It’s my first morning on the slopes at La Rosière, a relatively little-known French resort nudged up against the Italian border near Bourg-Saint-Maurice, and I’ve never seen so much snow.

Heavy, unseasonal dumps during October and November have continued to pile up until our arrival in early January, translating into what I assume is one of the best ski seasons in years. Turns out I’m wrong.

“La Rosière is known for having the greatest volume of snow in France,” shrugs Alexandra, my ski guide who grew up close to these slopes in the Tarentaise Valley, directly opposite the higher profile Les Arcs. Clearly, skiing on bucketloads of snow is normal in these parts.

This is my idea of a ski holiday. Unlike Australian resorts, there’s no need for us to worry about whether there will be enough snow to ski on. Ten centimetres fell overnight, adding to a summit base layer that’s already topping three metres. Then there’s our accommodation in Club Med’s Exclusive Collection Space that’s attached to the main 4-Trident resort building, but inside its own wing.

“It’s like a little cocoon inside the village,” says Manuel Bourjac, our Guadeloupean Exclusive Collection Space Manager.

“You can have your own space and enjoy its personalised service, but still feel the ambience and energy and the party atmosphere of the village. This is a good thing.”

You don’t need to tell me that. Or my teenage son, who is like a kid in a candy store upon entering our suite. After five weeks of travelling around Europe, often sleeping in a foldout bed close to his parents, he’s especially chuffed to have his own bedroom – one that’s not an afterthought.

Apart from the obvious king-sized bed that he, unusually, can’t wait to fall asleep in, his room has its own TV, with a solid selection of movies – always a winner. Like ours, his balcony looks out across powdery slopes towards a row of jagged, snow-covered mountains. For some unexplained reason, his bathroom is bigger than ours and it comes attached to a walk-in wardrobe in which his two pairs of shoes are positively dwarfed.

Separating the two bedrooms is a spacious living area with floor-to-ceiling windows to take in those stupendous alpine vistas. There’s a fridge stocked with beers, soft drinks and juices that we can dip into any time we like without fear of maxing out the credit card when the time comes to pay the bill. And on top of that, it barely looks like it’s been lived in.

“You are just the second family to stay here. We only opened two weeks ago,” admits Bourjac. The opening date was December 17, 2023.

La Rosiere winter ski resort in the Espace San Bernardo ski area. Photo credit: Mark Daffey

La Rosière is of one of 10 ski resorts (one each in Canada and Japan, the rest in France) with Exclusive Collection experiences, upping the ante in the market’s luxury sector by combining the usual all-inclusive, family-friendly Club Med treatment with additional touches like dedicated check-in desks, private lounges, concierges, ski valets, evening turn-down service, in-suite breakfast dining and separate Jacuzzis.

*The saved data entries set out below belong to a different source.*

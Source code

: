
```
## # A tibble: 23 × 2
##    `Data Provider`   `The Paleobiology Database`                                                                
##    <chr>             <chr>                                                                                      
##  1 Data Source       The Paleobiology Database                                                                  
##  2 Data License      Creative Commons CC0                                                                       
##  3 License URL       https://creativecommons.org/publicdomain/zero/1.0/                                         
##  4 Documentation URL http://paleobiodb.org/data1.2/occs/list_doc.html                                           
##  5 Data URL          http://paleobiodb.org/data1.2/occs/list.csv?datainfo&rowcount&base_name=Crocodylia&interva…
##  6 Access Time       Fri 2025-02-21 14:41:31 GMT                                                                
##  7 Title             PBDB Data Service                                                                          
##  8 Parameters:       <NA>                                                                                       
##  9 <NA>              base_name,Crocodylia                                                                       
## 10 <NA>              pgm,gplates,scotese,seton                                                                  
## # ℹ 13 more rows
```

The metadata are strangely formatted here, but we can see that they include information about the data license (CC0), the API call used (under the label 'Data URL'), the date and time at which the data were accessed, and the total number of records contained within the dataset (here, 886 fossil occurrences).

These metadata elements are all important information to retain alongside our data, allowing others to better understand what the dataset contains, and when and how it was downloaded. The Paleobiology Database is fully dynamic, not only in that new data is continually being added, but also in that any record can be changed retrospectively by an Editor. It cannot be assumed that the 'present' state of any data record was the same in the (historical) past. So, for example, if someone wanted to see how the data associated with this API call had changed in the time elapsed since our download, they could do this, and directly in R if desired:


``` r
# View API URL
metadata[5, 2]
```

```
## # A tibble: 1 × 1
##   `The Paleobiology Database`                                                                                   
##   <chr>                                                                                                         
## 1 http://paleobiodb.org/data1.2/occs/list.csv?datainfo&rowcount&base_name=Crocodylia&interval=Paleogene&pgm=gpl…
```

The only part missing in the all inclusive price is ski hire, though it can be arranged at additional cost.

“A lot of guests prefer to bring their own,” explains Manuel. For anything else, you can pack your wallet away.

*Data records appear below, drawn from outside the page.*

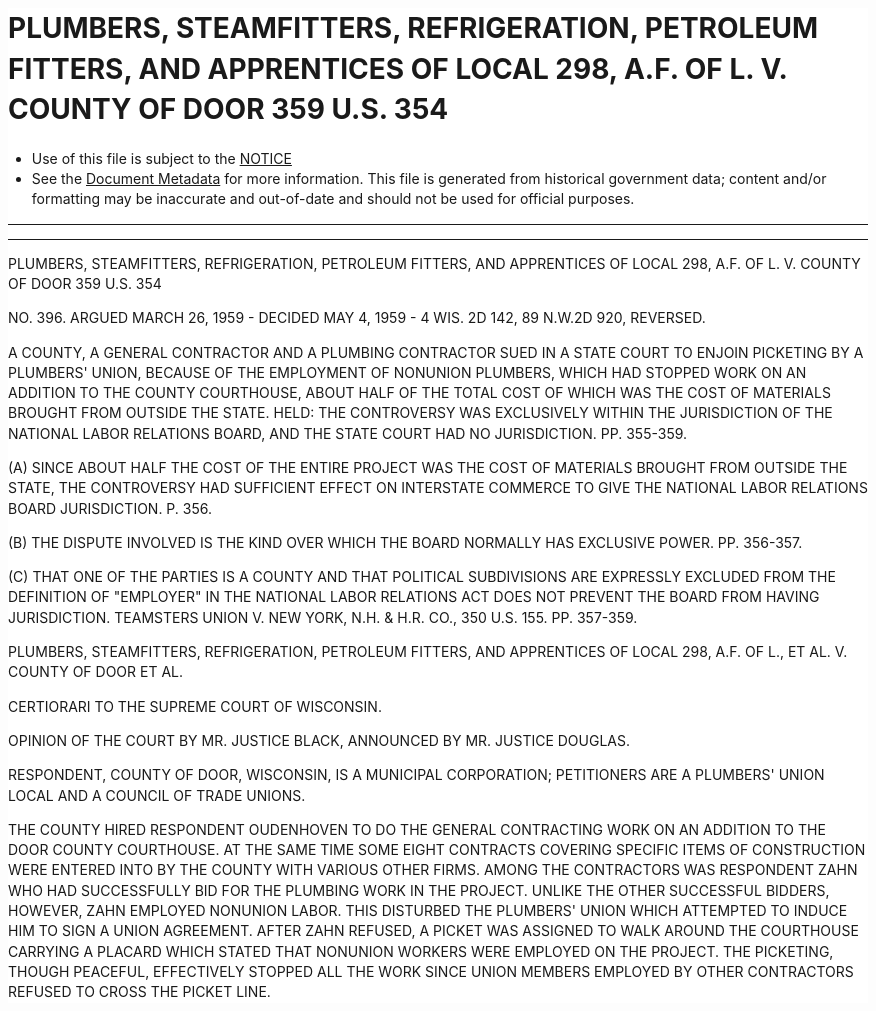 ---
---

# PLUMBERS, STEAMFITTERS, REFRIGERATION, PETROLEUM FITTERS, AND APPRENTICES OF LOCAL 298, A.F. OF L. V. COUNTY OF DOOR 359 U.S. 354

* Use of this file is subject to the [NOTICE](https://github.com/publicdocs/notice/blob/master/NOTICE)
* See the [Document Metadata](../../../) for more information.
  This file is generated from historical government data; content and/or formatting may be inaccurate and out-of-date and should not be used for official purposes.

----------
----------

PLUMBERS, STEAMFITTERS, REFRIGERATION, PETROLEUM FITTERS, AND APPRENTICES OF LOCAL 298, A.F. OF L. V. COUNTY OF DOOR 359 U.S. 354

NO. 396.  ARGUED MARCH 26, 1959 - DECIDED MAY 4, 1959 - 4 WIS. 2D 142, 89 N.W.2D 920, REVERSED.

A COUNTY, A GENERAL CONTRACTOR AND A PLUMBING CONTRACTOR SUED IN A STATE COURT TO ENJOIN PICKETING BY A PLUMBERS' UNION, BECAUSE OF THE EMPLOYMENT OF NONUNION PLUMBERS, WHICH HAD STOPPED WORK ON AN ADDITION TO THE COUNTY COURTHOUSE, ABOUT HALF OF THE TOTAL COST OF WHICH WAS THE COST OF MATERIALS BROUGHT FROM OUTSIDE THE STATE.  HELD:  THE CONTROVERSY WAS EXCLUSIVELY WITHIN THE JURISDICTION OF THE NATIONAL LABOR RELATIONS BOARD, AND THE STATE COURT HAD NO JURISDICTION.  PP. 355-359.

(A)  SINCE ABOUT HALF THE COST OF THE ENTIRE PROJECT WAS THE COST OF MATERIALS BROUGHT FROM OUTSIDE THE STATE, THE CONTROVERSY HAD SUFFICIENT EFFECT ON INTERSTATE COMMERCE TO GIVE THE NATIONAL LABOR RELATIONS BOARD JURISDICTION.  P. 356.

(B)  THE DISPUTE INVOLVED IS THE KIND OVER WHICH THE BOARD NORMALLY HAS EXCLUSIVE POWER.  PP. 356-357.

(C)  THAT ONE OF THE PARTIES IS A COUNTY AND THAT POLITICAL SUBDIVISIONS ARE EXPRESSLY EXCLUDED FROM THE DEFINITION OF "EMPLOYER" IN THE NATIONAL LABOR RELATIONS ACT DOES NOT PREVENT THE BOARD FROM HAVING JURISDICTION.  TEAMSTERS UNION V. NEW YORK, N.H. & H.R. CO., 350 U.S. 155.  PP. 357-359.

PLUMBERS, STEAMFITTERS, REFRIGERATION, PETROLEUM FITTERS, AND APPRENTICES OF LOCAL 298, A.F. OF L., ET AL. V. COUNTY OF DOOR ET AL.

CERTIORARI TO THE SUPREME COURT OF WISCONSIN.

OPINION OF THE COURT BY MR. JUSTICE BLACK, ANNOUNCED BY MR. JUSTICE DOUGLAS.

RESPONDENT, COUNTY OF DOOR, WISCONSIN, IS A MUNICIPAL CORPORATION; PETITIONERS ARE A PLUMBERS' UNION LOCAL AND A COUNCIL OF TRADE UNIONS.

THE COUNTY HIRED RESPONDENT OUDENHOVEN TO DO THE GENERAL CONTRACTING WORK ON AN ADDITION TO THE DOOR COUNTY COURTHOUSE.  AT THE SAME TIME SOME EIGHT CONTRACTS COVERING SPECIFIC ITEMS OF CONSTRUCTION WERE ENTERED INTO BY THE COUNTY WITH VARIOUS OTHER FIRMS.  AMONG THE CONTRACTORS WAS RESPONDENT ZAHN WHO HAD SUCCESSFULLY BID FOR THE PLUMBING WORK IN THE PROJECT.  UNLIKE THE OTHER SUCCESSFUL BIDDERS, HOWEVER, ZAHN EMPLOYED NONUNION LABOR.  THIS DISTURBED THE PLUMBERS' UNION WHICH ATTEMPTED TO INDUCE HIM TO SIGN A UNION AGREEMENT.  AFTER ZAHN REFUSED, A PICKET WAS ASSIGNED TO WALK AROUND THE COURTHOUSE CARRYING A PLACARD WHICH STATED THAT NONUNION WORKERS WERE EMPLOYED ON THE PROJECT.  THE PICKETING, THOUGH PEACEFUL, EFFECTIVELY STOPPED ALL THE WORK SINCE UNION MEMBERS EMPLOYED BY OTHER CONTRACTORS REFUSED TO CROSS THE PICKET LINE.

Over the following two days, my wife and I join a cosmopolitan assembly of similarly-skilled skiers under Alexandra’s ever-vigilant tutelage. Finn joins up with a mob of teenage hotshots who tear down black diamond moguls, seeking jumps and untouched powder that many of us older folks largely avoid. From being an intermediate-level skier at best, there’s nothing he won’t go down by the week’s end.

The pampered hijinks even manages to ramp up a notch when we transfer to Club Med’s Grand Massif Samoëns Morillon for the final four days before we fly back home to Australia. We’re booked into a private chalet this time.

It’s walking distance from the main resort hub but far enough removed to feel less inclined to want to join the punters doing Club Med’s signature ‘Crazy Signs’ dance move each night.

Instead, we’re happier hanging out in our cosy duplex with the fire roaring while we watch a movie or order an in-house meal from a nightly set menu.

Again, there’s no shortage of snow. And the ski terrain here is arguably more spectacular and varied, spread over five interlinked resorts a stone’s throw from Mont Blanc. Combined, 62 lifts service 139 ski runs on the edge of the Saix Plateau.

Like La Rosière, the resort is built above the village, next to the slopes, providing ski-in ski-out convenience that we take advantage of over successively glorious sunny days. The problem is: we don’t want it to end.

*Mark Daffey travelled as a guest of Club Med to La Rosiere and Grand Massif.